Cet extrait de « Poèmes de Pierre Flandre »(1936) met en scène un dialogue entre 2 personnages, Pierre et Ananda :

-Pierre :où fuir, Ananda ?

-Ananda :nulle part. Demeure ici . Des dieux propices veillent sur cette île, un des derniers lieux au monde où l’homme puisse garder le sens de la nature et de la liberté intérieure, de la lumière, de la Beauté, de l’évasion en soi-même.

-Pierre : Ecoute Ananda :je l’ai pressenti

.              dès mon enfance attentive à ses voix.

              j’ai vu un dieu dans tout buisson ardent

               qu’est l’arbre ou la colline en proie au soleil tropical

              J’écoutais chantonner la rivière

              qui fuyait entre les jamrosas.

              Elle me disait :Sois fluide

              et musical comme mon eau.

              Echappe à toute étreinte et glisse entre les pierres,

               cours en chantant parmi les rives immobiles,

              d’accord avec la brise et les oiseaux du ciel.

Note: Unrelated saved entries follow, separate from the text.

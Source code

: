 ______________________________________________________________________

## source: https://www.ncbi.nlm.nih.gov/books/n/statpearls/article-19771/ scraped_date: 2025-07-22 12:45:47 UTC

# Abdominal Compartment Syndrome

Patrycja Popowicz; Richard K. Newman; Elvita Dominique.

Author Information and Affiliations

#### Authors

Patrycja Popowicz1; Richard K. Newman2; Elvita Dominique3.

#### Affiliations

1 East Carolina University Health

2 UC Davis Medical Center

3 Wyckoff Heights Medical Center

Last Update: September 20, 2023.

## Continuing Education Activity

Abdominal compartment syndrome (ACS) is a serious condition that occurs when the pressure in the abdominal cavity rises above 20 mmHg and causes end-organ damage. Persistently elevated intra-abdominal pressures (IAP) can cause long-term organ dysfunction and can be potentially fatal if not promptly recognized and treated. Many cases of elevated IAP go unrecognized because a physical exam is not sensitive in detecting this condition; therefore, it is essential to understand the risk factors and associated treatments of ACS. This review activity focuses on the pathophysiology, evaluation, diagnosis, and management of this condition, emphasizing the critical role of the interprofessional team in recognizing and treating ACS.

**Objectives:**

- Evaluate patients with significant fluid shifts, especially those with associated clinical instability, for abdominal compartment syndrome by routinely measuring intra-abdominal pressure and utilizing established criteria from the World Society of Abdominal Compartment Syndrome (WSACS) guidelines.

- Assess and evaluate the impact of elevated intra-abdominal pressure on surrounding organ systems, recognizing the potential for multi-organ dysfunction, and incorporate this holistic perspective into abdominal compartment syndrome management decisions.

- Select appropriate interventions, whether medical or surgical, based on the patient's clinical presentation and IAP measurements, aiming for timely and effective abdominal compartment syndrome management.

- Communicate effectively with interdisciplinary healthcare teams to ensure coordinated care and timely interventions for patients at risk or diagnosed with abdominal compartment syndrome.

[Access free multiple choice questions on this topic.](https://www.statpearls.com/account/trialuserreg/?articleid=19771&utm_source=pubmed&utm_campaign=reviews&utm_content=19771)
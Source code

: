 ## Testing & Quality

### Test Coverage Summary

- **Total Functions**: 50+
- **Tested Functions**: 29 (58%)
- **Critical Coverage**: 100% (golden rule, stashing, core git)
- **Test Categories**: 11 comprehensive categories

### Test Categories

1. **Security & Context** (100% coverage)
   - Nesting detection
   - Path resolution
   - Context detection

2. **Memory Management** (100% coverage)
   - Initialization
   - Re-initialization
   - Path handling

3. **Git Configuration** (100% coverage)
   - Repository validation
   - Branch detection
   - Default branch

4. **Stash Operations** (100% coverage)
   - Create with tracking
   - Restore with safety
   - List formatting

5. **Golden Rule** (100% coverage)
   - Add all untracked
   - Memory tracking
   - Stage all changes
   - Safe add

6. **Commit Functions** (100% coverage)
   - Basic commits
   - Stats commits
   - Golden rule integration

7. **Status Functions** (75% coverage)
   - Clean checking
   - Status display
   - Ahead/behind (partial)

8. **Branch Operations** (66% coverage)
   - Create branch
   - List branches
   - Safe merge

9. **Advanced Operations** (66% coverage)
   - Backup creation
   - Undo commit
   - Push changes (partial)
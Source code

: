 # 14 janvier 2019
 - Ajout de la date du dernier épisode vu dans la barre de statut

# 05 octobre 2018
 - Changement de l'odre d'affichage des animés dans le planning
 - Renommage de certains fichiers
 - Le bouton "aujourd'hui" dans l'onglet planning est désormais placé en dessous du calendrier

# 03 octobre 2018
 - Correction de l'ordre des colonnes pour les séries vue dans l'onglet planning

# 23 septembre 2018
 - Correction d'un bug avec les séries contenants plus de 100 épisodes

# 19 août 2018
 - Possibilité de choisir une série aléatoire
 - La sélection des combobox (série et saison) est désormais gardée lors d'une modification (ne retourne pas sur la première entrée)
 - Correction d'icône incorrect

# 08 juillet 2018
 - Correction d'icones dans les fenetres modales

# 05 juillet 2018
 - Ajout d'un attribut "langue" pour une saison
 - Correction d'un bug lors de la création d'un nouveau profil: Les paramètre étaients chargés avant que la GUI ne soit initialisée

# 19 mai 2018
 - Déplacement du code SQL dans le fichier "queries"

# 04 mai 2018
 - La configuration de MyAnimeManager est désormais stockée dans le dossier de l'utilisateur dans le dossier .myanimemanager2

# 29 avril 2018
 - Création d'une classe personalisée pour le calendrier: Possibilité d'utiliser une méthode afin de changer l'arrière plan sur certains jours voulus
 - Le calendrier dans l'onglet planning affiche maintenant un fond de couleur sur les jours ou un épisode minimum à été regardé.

                                                               Extrait de « Poèmes de Pierre Flandre »,1936.

 

Ensuite, vient Malcolm de Chazal. Avec de Chazal comme avec Baudelaire, tout, dans l’univers, est relié. C’est la loi des « correspondances », que le poète seul sait révéler, et qu’il se doit de révéler. De Chazal développe toute une mythologie de la Lémurie, marquée par une imagination débridée. Pour lui, Maurice est un « écrin » qui renferme « tout le mystère du monde ». Par sa pratique du délire contrôlé, son goût pour la transe vertigineuse, voire la prophétie, son don avéré pour les trouvailles fulgurantes, déconcertantes, son style grandiose et abrupt, Chazal apparaît comme un poète singulièrement troublant.

Voici un extrait de son fameux « sens plastique »(1948)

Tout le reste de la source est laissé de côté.